ROC Compliance for private limited company
The private limited company is one of the most widely used business structures for controlling corporate expansion and luring investment. Throughout this startup period, there has been a surge in the formation of private limited companies. Promoters still need to be aware of the compliance requirements even though starting a private limited company is no longer a difficult undertaking in order to avoid unnecessary penalties and legal action. This is an exhaustive list of every ROC compliance that Indian private limited companies need to adhere to.
private limited business To guarantee openness in the way the business conducts its activities, ROC compliances are implemented. ROC has therefore implemented punitive measures for non-compliance in order to guarantee that the enterprises follow the compliance criteria.
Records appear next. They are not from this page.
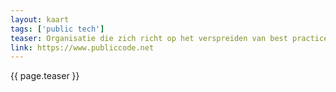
 ```yaml
---
layout: kaart
tags: ['public tech']
teaser: Organisatie die zich richt op het verspreiden van best practices voor het ontwikkelen van software voor, door en in de publieke sector.
link: https://www.publiccode.net
---
```

{{ page.teaser }}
Thus, private limited enterprises must meet the ROC compliance criteria in order to avoid incurring heavy fines and penalties.
A government organization called the Registrar of Companies (ROC) maintains records on every company that is registered in India. Every registered company must abide by specific compliance requirements, which frequently result in a complicated compliance environment.
Required ROC Compliances and Event-based ROC Compliances are the two main categories into which ROC compliances fall. Mandatory compliances like AOC-4 and MBP-1 deal with the annual filing of audited financial statements and the disclosure of a director's interest, respectively. Contrarily, certain business events like a change in the directorship or authorized share capital cause event-based compliances like DIR-12 and SH-7 to be activated.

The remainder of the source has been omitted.